Personal information
- Full name: Robert Lechte
- Born: August 3, 1978 (age 47) Tibro, Sweden
- Nationality: Swedish
- Height: 195 cm (6 ft 5 in)
- Playing position: Goalkeeper

Club information
- Current club: Aarhus GF
- Number: 12

Youth career
- Team
- –: HP Tibro

Senior clubs
- Years: Team
- 1996–2003: IFK Skövde
- 2003–2005: CD Bidasoa
- 2005–2006: IF Guif
- 2006–2009: AGF
- 2009–2011: MT Melsungen
- 2011–2012: Viking HK
- 2012–2016: IFK Skövde

National team
- Years: Team / Apps / (Gls)
- 2001–2002: Sweden / 7 / (0)

= Robert Lechte =

Swedish handball player (born 1978)

Robert Lechte (born August 3, 1978) is a Swedish former handballer.

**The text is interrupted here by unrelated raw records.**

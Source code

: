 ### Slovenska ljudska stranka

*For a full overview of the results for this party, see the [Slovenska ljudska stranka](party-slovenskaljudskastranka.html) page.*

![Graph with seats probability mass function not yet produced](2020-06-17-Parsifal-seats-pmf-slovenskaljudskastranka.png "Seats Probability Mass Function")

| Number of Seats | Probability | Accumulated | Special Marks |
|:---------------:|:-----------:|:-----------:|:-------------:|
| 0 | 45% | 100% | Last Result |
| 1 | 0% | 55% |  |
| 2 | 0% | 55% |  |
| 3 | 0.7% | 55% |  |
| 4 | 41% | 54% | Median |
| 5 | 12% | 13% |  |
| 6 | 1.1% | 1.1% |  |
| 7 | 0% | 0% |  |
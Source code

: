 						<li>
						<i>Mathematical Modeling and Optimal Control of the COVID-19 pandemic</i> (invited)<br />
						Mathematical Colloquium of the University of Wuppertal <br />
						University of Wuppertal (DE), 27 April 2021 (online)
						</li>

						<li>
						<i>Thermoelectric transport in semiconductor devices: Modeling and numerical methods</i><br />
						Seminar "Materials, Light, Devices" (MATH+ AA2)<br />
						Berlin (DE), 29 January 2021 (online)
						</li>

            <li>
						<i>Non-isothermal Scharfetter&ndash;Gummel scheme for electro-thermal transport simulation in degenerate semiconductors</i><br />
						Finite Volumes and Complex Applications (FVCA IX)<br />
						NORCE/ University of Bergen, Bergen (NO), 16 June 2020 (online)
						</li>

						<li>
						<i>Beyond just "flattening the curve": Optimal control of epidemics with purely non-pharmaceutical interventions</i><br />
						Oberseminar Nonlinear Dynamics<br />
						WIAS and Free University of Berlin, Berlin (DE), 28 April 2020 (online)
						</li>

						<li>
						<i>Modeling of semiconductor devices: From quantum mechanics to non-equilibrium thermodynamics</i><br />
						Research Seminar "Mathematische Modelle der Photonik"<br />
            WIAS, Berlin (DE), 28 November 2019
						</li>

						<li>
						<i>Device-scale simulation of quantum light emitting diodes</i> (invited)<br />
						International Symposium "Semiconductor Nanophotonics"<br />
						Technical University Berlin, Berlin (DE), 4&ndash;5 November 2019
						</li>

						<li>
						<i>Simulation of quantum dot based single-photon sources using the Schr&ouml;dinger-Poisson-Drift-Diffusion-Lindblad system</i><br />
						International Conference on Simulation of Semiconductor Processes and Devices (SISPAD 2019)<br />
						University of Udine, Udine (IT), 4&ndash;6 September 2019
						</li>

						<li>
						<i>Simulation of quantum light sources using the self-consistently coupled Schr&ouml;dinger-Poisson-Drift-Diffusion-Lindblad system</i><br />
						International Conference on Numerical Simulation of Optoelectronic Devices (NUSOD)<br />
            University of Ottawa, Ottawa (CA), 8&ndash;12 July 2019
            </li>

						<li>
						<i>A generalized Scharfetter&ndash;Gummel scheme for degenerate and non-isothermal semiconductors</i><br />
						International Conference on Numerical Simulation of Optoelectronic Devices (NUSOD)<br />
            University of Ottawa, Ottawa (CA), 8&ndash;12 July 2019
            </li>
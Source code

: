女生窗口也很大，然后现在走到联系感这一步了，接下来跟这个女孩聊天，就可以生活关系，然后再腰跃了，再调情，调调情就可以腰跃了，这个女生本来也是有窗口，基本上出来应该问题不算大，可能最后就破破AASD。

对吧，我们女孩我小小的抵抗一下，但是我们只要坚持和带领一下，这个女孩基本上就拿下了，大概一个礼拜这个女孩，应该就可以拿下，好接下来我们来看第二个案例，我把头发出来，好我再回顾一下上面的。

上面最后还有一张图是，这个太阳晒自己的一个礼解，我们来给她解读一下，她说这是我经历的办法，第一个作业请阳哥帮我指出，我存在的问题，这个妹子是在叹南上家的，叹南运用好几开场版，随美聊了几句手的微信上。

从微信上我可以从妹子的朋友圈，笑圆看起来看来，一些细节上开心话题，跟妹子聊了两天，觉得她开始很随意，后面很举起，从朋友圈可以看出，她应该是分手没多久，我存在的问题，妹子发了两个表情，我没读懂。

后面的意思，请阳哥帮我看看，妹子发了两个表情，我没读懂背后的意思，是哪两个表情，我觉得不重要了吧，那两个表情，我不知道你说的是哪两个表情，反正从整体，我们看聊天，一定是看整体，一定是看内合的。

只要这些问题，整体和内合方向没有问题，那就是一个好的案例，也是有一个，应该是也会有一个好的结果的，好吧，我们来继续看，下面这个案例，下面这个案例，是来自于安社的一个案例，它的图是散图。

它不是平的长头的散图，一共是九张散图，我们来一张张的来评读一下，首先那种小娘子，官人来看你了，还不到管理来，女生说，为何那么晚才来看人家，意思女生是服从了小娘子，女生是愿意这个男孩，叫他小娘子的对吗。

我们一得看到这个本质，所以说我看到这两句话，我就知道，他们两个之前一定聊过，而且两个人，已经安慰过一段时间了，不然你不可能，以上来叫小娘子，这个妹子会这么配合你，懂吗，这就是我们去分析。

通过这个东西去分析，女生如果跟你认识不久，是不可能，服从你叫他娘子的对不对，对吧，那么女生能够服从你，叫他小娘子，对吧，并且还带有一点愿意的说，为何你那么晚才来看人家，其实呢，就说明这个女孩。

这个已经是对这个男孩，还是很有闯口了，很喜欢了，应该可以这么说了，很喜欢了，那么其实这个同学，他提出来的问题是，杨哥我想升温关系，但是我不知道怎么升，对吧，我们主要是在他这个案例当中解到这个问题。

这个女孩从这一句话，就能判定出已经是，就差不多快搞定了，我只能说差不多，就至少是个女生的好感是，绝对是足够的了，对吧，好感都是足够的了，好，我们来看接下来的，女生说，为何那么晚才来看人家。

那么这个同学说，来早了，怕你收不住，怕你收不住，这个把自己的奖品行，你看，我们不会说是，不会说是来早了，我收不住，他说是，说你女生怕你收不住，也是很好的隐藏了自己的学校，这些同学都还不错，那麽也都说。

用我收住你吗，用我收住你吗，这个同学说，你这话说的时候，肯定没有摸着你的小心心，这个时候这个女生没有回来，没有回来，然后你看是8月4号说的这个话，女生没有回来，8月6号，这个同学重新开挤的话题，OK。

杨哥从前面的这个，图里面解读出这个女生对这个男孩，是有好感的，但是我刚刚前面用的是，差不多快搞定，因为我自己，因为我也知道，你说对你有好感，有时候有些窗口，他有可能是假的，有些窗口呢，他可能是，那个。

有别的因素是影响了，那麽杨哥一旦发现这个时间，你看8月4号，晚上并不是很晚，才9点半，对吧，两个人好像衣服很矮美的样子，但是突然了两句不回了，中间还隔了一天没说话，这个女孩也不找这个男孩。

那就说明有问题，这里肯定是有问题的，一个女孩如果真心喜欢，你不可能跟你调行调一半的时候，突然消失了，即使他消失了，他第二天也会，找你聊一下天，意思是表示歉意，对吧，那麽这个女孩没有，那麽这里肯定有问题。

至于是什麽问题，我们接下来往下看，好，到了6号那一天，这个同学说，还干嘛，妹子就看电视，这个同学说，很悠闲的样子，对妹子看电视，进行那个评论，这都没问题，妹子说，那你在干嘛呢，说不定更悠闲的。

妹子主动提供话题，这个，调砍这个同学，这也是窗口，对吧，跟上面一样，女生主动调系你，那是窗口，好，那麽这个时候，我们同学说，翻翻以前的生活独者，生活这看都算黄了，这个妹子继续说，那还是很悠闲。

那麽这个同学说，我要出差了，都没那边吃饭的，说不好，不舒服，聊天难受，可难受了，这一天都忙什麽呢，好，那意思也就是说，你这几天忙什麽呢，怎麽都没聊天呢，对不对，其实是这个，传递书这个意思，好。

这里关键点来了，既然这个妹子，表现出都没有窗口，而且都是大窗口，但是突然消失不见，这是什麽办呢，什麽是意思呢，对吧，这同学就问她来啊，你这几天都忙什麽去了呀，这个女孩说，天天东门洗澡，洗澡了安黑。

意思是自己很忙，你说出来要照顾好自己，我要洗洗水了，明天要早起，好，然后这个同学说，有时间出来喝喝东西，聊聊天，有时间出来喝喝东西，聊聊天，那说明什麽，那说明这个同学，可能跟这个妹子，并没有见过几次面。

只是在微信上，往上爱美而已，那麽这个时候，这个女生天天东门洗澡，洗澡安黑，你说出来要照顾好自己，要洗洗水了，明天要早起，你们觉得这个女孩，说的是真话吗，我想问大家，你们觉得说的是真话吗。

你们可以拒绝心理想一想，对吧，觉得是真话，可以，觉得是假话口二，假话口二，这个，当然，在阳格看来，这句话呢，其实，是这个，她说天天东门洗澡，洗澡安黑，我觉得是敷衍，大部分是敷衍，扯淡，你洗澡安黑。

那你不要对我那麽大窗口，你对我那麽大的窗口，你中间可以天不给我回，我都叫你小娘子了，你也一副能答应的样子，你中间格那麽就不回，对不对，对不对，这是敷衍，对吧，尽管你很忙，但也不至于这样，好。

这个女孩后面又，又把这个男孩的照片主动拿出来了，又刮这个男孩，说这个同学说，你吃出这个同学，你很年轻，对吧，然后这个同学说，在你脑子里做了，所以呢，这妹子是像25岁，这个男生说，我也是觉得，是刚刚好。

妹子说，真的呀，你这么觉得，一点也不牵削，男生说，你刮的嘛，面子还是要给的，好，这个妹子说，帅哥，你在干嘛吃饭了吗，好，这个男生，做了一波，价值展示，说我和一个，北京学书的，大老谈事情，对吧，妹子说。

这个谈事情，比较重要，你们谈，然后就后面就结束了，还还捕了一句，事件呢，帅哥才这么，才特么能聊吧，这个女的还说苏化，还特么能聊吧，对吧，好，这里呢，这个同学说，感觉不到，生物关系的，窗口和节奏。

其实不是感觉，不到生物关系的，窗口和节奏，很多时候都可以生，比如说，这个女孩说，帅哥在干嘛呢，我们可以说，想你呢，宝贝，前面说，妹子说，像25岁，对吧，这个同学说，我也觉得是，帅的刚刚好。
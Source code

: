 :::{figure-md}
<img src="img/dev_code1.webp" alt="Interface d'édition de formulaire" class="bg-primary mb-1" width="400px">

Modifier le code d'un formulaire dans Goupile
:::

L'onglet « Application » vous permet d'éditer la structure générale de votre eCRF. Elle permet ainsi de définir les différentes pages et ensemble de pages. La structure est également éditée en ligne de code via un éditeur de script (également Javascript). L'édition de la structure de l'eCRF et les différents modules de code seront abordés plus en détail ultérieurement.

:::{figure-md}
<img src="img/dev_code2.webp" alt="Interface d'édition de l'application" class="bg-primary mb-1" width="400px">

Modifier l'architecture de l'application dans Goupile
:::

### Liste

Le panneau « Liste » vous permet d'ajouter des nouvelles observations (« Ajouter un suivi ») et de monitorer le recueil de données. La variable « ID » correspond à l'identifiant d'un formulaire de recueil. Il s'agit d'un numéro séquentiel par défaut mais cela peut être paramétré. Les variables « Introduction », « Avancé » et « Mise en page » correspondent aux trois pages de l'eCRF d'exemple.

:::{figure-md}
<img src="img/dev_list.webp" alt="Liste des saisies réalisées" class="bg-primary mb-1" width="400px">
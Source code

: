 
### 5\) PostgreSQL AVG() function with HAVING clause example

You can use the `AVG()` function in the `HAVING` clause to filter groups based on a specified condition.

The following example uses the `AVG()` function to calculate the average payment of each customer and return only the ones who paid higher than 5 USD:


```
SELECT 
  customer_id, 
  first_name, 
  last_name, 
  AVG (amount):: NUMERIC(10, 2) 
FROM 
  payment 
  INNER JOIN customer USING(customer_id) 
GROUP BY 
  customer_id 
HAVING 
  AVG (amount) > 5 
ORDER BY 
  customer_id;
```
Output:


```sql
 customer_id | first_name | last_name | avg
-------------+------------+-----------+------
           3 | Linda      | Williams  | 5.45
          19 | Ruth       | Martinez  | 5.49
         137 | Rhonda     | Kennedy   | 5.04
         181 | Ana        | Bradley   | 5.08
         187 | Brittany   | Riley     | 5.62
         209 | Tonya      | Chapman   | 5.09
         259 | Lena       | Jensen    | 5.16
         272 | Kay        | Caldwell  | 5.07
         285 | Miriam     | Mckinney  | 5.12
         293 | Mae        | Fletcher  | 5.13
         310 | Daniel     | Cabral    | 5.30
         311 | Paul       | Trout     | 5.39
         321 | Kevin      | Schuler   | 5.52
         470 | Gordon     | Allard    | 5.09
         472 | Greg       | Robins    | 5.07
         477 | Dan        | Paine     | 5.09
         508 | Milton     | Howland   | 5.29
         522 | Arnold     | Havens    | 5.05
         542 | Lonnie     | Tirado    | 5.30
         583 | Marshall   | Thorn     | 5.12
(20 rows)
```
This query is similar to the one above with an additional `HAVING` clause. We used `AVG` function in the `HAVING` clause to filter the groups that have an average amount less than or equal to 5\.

He played for Danish Handball League side Aarhus GF from 2006 to 2009, having previously played for IFK Skövde and IF Guif in the top division of Sweden. He then joined German MT Melsungen until 2011 and Norwegian Viking HK in the 2011-12 season. Lastly, he returned to IFK Skövde, where he played for four years before retiring.

Lechte has made 7 appearances for the Swedish national handball team.

After retering he became the coach of his childhood club, HP Tibro.